Dalam penentuan nilai ini, peran galeri bersama pihak-pihak yang tergabung di dalamnya–seperti art dealer sampai kurator dan asesor, sangat krusial. Biasanya, pertimbangan yang dijadikan faktor penentu harga, antara lain tren yang sedang berkembang di pasar, jumlah demand, reputasi senimannya, sampai proyeksi apresiasi karya seni itu ke depannya.
Pembeli karya seni
Jual beli karya seni juga menurutnya bergantung pada siapa yang membawa calon pembeli atau kolektor, serta bagaimana mendapat minat para kolektor ini untuk mengadopsi karya yang ditampilkan di galeri tersebut. Jadi, bisa disimpulkan bahwa yang membeli karya seni, umumnya adalah kolektor dan investor.

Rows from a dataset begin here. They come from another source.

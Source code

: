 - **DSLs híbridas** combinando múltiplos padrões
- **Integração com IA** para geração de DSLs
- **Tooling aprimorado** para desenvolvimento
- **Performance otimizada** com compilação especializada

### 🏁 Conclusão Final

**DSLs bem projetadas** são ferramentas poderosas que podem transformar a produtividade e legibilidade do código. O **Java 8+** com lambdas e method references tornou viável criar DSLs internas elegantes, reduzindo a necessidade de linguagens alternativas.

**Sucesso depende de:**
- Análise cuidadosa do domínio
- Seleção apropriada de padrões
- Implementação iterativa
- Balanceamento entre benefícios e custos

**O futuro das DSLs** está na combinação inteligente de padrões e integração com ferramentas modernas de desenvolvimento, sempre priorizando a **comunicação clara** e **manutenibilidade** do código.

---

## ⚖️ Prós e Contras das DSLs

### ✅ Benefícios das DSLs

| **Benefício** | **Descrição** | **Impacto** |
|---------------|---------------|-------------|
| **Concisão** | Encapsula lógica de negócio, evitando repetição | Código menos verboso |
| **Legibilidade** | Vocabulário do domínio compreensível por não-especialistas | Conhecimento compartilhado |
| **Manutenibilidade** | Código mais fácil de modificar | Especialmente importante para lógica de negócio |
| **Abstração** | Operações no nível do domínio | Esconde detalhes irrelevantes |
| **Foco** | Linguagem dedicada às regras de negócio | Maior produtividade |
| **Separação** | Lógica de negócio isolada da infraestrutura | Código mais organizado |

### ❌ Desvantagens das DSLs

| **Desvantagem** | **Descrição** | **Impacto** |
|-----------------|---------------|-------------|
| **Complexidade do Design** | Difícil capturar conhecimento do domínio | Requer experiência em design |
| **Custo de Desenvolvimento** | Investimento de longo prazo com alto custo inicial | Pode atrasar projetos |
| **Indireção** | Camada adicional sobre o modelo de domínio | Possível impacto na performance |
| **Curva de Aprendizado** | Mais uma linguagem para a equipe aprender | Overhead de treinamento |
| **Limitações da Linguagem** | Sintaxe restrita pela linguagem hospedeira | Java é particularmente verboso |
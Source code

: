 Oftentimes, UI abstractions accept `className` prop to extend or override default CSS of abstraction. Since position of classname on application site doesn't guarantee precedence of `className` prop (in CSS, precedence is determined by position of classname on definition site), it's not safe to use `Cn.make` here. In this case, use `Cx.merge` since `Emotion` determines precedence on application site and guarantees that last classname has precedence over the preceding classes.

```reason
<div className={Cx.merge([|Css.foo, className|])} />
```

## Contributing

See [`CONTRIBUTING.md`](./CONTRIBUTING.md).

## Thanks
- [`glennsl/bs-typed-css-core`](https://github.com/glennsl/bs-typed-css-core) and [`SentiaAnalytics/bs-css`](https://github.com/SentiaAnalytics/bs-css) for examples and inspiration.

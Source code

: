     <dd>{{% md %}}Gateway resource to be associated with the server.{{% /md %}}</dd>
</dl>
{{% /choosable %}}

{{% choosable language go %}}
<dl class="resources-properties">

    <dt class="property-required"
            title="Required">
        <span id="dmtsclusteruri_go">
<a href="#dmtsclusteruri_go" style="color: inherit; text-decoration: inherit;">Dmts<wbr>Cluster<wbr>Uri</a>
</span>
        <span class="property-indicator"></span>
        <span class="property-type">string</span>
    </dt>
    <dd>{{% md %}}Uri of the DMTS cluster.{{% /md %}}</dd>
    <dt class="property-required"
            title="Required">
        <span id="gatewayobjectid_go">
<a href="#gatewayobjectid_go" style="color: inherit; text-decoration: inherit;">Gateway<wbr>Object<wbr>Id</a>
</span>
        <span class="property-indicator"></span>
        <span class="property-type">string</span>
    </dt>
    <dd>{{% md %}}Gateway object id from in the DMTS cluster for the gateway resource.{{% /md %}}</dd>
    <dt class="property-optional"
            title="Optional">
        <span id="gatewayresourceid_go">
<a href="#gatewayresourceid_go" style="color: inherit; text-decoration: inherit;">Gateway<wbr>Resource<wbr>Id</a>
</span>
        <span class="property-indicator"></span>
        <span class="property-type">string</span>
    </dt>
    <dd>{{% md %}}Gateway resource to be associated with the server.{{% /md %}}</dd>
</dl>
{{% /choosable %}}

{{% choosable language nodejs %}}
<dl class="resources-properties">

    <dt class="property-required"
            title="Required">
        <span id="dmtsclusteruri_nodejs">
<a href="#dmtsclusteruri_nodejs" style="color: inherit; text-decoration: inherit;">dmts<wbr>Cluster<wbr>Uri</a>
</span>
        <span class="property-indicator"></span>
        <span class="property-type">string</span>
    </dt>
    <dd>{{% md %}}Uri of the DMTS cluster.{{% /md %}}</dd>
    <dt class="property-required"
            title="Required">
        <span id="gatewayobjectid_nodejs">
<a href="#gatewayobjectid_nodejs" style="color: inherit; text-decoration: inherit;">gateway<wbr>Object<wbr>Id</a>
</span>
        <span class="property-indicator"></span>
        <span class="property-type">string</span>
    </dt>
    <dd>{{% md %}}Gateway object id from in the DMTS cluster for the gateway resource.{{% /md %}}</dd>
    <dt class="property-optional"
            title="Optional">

“Kalau investor akan mengharapkan suatu hari harganya naik dan dia mengandalkan proyeksi dari kurator tentang hal tersebut. Deal dengan investor lebih mudah walaupun belum tentu dia ngerti seni, dia percaya proyeksi kurator,” ujar Nuarta.
Sementara, kalau kolektor berbeda, karena ada keinginan untuk memiliki sebuah karya seni, disimpan, dan dipamerkan kepada khalayak, bahkan menjaga supaya karya seni rupa tersebut tidak keluar dari Indonesia.
Soal rasa
Dalam kesempatan berbeda, founder dari pameran seni ArtMoments, Sendy Widjaja, mengatakan bahwa peran karya seni rupa saat ini sangat penting bagi semua sektor. Pada sektor properti, sentuhan karya seni akan saling melengkapi.
“Menurut saya, para pemain properti itu harus mempunyai koleksi seni kalau mau properti mereka hidup. Tanpa seni, properti mereka cuma bangunan kosong,” kata Sendy kepada Fortune Indonesia, Jumat (8/9).
Oleh sebab itu, menurutnya, literasi di bidang seni harus dimulai sejak dini, termasuk pada anak-anak. Karya seni tak hanya bisa dinikmati, namun juga membawa sebuah kesan tersendiri atas ruang yang ditempatinya. “It's not about the size, but it's about the taste,” ujar Sendy.